[Plain-text document sources]
- Opening Delimiter -
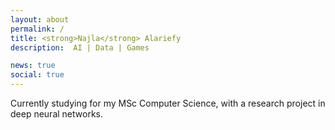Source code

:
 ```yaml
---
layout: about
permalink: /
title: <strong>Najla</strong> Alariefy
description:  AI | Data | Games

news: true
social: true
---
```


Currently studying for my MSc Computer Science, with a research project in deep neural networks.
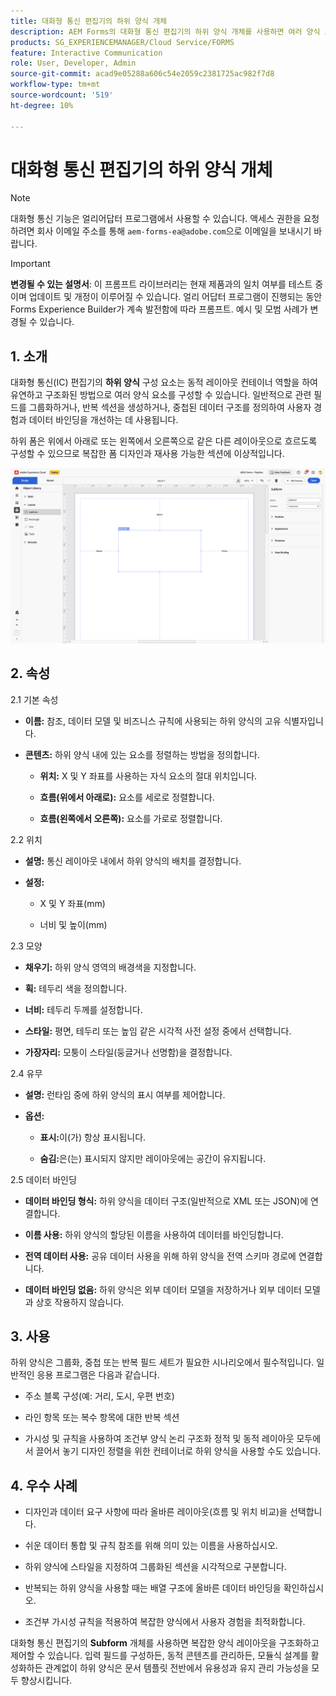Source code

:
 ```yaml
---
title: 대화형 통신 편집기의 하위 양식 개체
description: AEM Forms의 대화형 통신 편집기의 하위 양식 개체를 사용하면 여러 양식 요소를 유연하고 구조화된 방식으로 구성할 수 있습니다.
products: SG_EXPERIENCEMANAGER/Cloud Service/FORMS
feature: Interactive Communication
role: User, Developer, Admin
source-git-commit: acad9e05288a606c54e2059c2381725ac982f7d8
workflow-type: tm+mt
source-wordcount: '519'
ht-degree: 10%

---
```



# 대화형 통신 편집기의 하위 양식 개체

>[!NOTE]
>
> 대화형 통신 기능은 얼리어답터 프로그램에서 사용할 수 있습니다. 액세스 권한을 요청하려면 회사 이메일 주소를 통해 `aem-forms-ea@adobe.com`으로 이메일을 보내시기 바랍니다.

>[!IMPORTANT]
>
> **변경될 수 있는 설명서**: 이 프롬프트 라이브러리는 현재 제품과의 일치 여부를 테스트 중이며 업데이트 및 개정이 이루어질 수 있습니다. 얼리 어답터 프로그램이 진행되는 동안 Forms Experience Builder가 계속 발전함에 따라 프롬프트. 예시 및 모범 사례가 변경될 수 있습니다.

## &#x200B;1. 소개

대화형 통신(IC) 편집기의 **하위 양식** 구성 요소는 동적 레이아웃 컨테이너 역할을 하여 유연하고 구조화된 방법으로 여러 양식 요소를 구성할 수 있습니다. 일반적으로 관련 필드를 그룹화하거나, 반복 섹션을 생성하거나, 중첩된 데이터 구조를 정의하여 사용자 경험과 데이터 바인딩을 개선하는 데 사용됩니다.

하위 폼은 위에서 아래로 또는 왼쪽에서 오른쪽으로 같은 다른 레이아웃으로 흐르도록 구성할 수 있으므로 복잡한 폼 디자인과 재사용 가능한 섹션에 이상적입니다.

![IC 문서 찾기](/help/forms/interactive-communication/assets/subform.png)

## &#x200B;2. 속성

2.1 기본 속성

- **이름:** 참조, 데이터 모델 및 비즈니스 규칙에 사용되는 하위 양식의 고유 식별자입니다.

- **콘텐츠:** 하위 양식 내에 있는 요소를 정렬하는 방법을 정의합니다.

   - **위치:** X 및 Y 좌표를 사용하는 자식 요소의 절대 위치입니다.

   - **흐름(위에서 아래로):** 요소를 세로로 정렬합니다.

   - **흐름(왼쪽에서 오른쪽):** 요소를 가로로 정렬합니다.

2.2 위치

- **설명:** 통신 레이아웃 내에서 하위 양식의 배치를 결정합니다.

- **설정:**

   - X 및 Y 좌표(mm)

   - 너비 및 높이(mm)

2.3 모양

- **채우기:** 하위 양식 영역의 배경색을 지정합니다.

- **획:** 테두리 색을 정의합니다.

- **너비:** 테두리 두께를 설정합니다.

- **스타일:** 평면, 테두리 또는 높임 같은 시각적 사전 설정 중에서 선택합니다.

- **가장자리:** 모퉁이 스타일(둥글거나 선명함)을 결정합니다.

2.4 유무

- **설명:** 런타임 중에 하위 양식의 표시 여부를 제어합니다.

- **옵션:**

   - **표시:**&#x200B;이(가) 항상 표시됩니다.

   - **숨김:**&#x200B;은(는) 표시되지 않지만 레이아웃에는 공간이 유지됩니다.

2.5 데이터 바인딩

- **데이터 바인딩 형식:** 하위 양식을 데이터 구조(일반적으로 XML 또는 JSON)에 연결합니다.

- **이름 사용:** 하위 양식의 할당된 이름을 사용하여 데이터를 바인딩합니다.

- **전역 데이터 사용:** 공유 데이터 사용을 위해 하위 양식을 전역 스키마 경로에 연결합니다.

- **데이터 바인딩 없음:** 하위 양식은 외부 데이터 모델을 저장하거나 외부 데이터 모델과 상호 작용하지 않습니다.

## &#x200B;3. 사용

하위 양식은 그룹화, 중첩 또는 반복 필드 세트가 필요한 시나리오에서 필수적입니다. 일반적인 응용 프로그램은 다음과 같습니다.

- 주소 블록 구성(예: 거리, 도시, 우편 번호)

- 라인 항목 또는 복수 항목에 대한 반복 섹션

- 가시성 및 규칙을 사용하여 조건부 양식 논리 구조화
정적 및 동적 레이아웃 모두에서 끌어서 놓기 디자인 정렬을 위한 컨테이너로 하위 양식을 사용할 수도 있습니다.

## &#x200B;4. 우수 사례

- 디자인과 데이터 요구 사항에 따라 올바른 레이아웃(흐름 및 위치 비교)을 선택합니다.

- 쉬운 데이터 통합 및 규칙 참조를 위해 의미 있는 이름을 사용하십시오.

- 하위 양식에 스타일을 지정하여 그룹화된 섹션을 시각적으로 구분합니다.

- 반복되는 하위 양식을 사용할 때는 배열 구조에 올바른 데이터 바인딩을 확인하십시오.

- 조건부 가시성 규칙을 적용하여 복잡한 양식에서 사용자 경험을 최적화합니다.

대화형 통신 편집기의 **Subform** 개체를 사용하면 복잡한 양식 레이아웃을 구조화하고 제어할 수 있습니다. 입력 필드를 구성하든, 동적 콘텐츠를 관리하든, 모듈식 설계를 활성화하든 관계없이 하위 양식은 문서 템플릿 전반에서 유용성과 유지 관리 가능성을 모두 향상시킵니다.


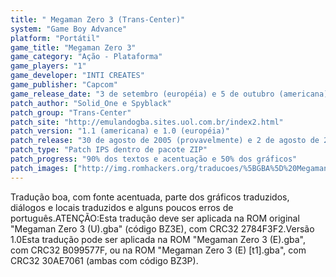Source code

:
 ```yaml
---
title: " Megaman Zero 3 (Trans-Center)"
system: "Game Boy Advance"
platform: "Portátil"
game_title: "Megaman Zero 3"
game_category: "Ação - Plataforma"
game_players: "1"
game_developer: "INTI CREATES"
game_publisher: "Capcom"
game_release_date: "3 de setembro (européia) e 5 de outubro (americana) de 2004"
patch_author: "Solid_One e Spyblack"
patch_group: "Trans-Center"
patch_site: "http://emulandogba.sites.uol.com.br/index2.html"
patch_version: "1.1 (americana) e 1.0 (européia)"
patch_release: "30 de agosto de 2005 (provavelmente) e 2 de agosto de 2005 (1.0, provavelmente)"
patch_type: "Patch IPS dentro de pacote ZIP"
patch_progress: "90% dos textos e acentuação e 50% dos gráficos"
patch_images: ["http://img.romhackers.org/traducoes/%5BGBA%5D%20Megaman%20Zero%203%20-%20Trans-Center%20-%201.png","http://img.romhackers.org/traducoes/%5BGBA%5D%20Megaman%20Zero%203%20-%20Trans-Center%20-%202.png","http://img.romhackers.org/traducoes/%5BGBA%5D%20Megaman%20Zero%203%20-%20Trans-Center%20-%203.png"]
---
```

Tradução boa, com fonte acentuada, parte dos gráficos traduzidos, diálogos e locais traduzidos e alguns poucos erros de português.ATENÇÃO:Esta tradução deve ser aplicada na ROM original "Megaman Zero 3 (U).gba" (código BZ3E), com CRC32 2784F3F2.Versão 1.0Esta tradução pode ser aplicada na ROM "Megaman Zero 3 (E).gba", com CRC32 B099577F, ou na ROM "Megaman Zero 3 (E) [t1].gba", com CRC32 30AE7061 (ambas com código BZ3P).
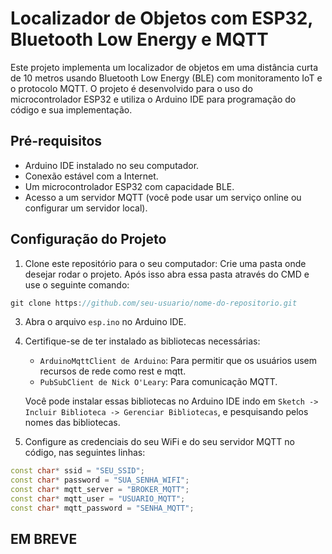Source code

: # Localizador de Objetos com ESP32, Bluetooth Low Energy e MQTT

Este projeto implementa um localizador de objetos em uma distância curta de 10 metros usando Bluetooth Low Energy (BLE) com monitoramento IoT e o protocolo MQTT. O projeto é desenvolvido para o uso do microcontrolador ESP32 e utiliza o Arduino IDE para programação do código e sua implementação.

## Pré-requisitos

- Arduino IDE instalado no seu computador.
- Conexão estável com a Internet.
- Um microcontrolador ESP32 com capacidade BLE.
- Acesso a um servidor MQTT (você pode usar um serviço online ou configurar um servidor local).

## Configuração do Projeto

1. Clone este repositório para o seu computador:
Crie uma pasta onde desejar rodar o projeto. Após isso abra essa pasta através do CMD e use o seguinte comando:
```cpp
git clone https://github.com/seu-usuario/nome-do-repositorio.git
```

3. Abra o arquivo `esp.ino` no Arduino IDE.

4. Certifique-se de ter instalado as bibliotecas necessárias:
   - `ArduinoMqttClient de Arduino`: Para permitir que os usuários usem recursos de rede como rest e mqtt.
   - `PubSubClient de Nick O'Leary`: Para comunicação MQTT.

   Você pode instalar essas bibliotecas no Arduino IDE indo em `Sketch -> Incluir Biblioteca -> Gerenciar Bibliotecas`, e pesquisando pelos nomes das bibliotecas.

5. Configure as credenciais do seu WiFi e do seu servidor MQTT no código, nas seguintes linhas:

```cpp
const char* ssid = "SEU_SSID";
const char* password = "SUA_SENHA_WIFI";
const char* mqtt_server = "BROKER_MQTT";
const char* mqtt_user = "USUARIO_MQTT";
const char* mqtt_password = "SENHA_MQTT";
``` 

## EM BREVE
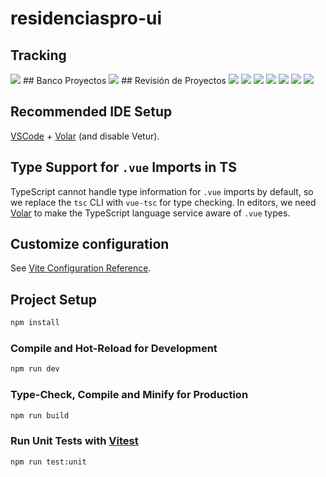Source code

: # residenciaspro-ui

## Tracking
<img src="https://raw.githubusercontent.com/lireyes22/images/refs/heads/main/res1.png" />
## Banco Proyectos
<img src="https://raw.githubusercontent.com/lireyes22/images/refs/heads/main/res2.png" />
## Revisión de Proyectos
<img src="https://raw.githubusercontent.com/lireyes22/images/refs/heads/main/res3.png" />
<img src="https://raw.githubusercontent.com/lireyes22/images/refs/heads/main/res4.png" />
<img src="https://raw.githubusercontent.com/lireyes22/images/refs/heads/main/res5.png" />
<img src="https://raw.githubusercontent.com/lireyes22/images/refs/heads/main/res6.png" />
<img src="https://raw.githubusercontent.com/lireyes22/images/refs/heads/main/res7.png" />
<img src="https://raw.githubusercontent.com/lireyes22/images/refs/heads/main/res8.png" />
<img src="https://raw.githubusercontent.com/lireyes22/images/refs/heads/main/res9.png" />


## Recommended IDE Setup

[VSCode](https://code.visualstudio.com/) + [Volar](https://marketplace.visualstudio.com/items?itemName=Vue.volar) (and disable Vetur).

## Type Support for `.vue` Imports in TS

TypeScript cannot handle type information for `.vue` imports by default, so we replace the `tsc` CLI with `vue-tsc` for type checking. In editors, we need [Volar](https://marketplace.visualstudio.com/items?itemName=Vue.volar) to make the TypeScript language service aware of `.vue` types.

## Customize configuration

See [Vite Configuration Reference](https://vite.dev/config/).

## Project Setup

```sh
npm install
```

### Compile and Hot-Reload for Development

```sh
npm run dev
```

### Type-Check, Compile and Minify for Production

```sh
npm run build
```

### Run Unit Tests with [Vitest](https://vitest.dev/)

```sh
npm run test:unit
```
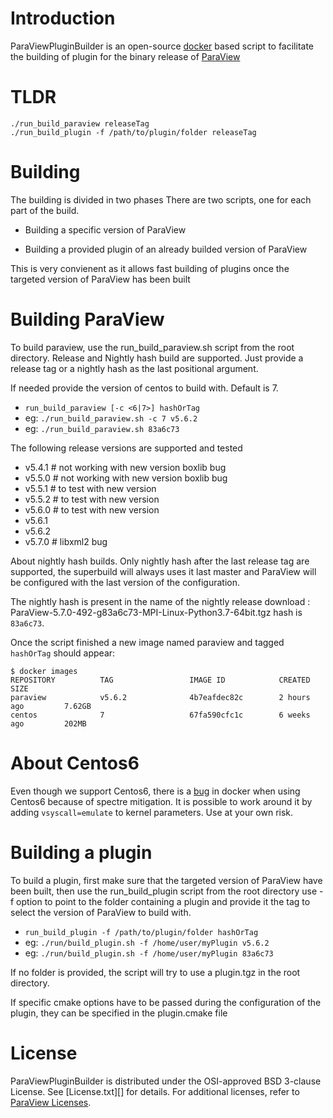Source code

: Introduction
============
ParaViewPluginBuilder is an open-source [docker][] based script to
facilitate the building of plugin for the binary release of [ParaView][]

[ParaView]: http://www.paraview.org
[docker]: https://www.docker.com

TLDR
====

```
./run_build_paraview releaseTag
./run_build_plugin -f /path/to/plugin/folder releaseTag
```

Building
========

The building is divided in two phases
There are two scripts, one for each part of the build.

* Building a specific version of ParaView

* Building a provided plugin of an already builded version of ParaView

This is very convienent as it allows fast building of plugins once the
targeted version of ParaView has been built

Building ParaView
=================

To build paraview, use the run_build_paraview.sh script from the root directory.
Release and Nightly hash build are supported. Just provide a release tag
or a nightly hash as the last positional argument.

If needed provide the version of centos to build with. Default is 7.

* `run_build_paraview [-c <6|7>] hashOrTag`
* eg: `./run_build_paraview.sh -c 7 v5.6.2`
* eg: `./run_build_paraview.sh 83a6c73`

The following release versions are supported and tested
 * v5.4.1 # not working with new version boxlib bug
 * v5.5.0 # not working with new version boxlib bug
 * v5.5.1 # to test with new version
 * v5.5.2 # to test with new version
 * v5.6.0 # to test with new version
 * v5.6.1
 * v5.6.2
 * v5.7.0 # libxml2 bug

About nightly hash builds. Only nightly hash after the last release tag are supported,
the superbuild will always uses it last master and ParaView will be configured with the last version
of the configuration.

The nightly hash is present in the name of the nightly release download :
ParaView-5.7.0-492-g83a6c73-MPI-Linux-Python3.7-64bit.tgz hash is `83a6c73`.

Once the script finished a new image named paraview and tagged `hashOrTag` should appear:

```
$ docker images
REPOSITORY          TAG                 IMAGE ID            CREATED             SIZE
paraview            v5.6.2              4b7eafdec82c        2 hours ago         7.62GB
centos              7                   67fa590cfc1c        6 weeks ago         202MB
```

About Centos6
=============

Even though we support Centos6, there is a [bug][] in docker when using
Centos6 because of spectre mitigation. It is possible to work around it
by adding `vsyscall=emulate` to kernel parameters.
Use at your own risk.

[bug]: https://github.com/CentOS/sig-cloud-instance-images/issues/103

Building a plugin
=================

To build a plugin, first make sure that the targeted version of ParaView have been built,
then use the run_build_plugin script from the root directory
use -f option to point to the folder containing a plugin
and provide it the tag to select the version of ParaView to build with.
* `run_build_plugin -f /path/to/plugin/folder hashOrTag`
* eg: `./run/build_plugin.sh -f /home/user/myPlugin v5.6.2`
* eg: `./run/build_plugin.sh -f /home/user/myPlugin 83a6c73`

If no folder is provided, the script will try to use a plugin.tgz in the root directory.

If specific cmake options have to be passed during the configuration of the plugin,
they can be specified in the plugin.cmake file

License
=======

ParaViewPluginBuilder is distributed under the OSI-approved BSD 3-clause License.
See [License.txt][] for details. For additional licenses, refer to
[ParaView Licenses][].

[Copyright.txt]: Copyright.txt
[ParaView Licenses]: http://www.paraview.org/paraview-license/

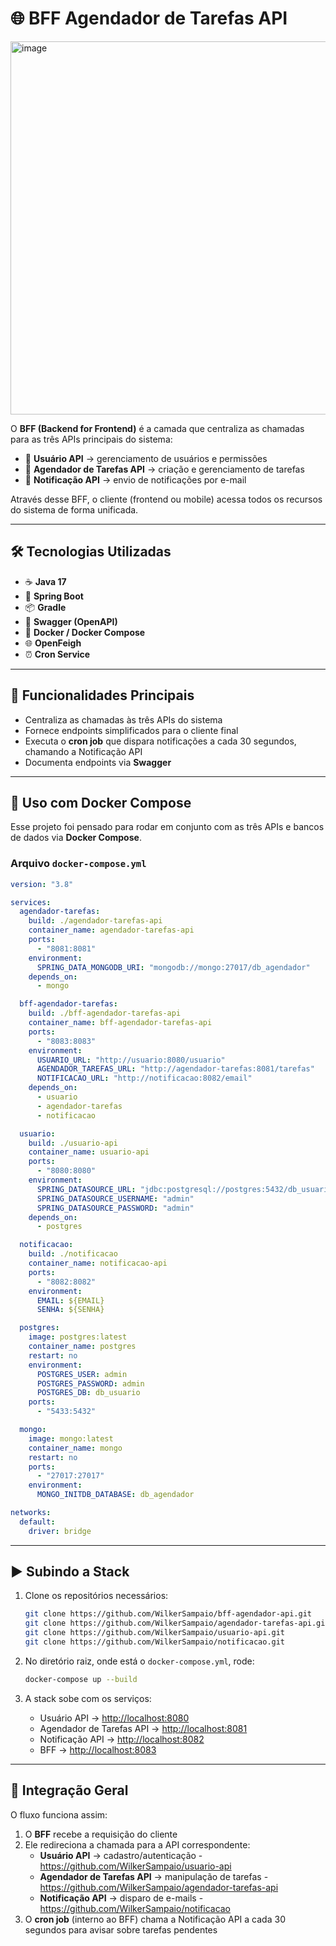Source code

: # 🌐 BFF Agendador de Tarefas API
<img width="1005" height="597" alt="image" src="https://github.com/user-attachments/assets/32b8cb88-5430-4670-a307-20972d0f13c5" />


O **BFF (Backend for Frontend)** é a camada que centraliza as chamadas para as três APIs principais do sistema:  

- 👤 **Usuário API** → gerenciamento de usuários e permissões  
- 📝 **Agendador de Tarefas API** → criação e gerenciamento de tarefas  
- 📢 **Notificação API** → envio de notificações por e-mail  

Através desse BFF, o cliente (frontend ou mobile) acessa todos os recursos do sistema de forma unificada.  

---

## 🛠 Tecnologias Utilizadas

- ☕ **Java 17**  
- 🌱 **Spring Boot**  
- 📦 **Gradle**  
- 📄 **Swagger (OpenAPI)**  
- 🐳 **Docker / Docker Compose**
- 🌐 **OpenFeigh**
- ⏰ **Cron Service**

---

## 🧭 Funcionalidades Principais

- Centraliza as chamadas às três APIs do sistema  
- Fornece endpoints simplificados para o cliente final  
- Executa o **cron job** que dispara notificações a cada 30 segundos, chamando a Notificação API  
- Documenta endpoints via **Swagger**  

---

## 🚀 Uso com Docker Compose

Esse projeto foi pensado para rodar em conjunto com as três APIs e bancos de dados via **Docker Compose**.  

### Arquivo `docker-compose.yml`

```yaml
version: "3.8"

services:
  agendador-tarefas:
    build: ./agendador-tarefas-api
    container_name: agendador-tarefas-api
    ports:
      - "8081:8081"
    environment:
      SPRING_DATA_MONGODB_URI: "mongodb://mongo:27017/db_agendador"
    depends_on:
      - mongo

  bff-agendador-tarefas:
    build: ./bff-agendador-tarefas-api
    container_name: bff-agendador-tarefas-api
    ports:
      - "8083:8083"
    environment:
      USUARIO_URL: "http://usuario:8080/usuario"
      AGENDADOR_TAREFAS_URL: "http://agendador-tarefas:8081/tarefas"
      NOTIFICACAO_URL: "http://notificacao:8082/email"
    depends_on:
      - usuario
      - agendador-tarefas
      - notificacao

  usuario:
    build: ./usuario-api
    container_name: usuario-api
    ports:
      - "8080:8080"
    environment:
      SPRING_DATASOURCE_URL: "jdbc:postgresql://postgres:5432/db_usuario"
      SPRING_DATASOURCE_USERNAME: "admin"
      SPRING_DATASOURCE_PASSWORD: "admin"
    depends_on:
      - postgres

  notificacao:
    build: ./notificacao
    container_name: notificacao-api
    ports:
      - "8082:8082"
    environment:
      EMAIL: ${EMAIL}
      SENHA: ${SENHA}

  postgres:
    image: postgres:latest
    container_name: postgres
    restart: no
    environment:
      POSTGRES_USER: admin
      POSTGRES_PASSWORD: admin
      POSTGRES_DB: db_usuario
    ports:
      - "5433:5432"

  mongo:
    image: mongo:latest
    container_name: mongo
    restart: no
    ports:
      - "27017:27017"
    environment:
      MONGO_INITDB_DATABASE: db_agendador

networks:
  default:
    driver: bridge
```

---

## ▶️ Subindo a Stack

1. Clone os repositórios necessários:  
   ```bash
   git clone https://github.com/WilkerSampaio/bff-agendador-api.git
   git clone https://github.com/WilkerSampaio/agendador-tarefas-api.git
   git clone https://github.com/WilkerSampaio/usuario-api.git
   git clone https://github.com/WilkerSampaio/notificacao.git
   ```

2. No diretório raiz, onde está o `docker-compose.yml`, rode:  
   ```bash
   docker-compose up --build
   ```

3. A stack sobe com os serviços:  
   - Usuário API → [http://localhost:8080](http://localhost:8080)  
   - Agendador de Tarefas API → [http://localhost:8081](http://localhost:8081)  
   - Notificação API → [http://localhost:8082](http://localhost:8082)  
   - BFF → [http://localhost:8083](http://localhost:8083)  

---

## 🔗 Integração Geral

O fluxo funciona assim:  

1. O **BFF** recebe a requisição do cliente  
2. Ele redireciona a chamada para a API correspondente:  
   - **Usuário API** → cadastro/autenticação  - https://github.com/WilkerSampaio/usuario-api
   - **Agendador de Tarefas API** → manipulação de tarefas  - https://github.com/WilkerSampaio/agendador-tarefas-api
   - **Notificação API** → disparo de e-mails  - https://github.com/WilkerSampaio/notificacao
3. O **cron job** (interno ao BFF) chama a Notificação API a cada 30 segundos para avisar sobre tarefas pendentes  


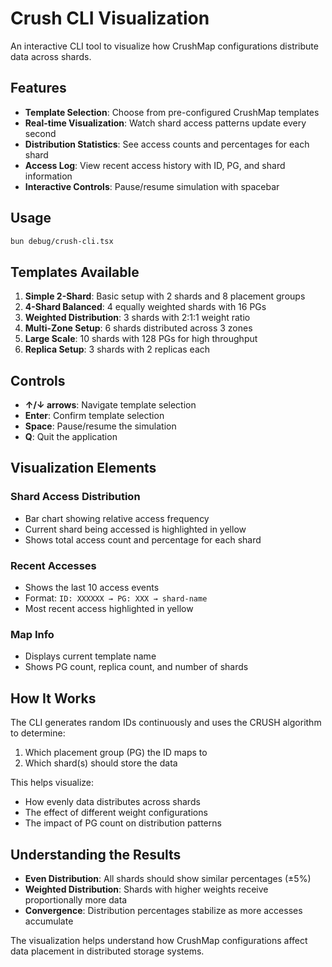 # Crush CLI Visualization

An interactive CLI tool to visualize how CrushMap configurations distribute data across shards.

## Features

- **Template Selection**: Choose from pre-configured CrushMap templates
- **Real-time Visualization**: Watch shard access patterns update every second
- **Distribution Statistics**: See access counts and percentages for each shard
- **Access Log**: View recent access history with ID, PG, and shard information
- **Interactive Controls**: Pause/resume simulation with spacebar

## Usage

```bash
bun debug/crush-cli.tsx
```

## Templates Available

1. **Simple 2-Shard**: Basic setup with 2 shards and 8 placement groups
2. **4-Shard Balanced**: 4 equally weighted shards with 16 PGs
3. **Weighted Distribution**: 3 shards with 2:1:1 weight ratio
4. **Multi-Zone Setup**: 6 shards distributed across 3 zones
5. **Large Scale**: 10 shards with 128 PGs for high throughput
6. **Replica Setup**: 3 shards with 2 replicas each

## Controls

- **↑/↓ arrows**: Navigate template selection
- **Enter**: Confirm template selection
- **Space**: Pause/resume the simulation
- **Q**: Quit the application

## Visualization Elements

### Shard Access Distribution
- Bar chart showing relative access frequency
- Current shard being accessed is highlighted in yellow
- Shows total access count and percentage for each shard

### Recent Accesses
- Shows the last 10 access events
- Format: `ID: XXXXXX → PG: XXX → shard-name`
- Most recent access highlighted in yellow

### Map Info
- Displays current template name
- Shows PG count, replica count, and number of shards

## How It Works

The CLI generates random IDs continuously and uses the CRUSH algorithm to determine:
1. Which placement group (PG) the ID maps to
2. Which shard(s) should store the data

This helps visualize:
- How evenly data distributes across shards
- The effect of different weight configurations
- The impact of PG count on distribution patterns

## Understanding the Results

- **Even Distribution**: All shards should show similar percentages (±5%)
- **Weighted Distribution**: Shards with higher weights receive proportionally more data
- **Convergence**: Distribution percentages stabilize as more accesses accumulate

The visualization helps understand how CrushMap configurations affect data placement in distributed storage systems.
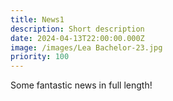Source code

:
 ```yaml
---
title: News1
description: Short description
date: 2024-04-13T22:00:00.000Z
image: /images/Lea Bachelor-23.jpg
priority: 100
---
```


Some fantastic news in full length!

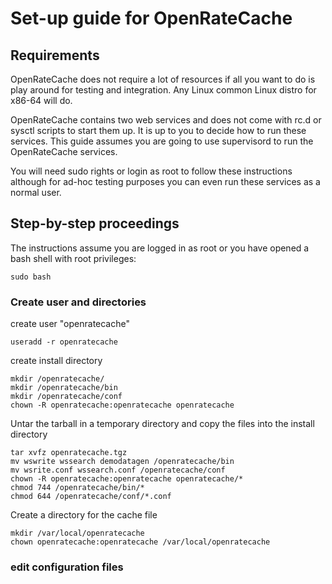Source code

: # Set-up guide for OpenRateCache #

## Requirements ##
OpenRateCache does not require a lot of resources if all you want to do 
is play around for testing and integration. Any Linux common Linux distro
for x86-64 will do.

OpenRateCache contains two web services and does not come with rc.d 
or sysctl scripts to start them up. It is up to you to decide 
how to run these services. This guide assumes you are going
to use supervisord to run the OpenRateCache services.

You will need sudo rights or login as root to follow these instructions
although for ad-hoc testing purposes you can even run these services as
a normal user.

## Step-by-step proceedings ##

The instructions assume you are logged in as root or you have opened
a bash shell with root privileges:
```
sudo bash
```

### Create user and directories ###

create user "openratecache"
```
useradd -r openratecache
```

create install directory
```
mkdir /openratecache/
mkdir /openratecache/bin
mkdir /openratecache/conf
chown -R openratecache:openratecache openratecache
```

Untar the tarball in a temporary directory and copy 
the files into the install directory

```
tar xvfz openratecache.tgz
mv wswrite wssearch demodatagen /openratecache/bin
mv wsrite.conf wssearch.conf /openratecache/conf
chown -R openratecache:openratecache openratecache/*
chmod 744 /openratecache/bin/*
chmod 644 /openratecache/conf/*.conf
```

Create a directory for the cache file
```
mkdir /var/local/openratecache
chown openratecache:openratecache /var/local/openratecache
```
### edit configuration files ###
- Closing Delimiter -
ASSIGNED TASK ▸
Filter the entries and copy each line with "working".

ANSWER TO THE PROBLEM ▸
 * v5.4.1 # not working with new version boxlib bug
 * v5.5.0 # not working with new version boxlib bug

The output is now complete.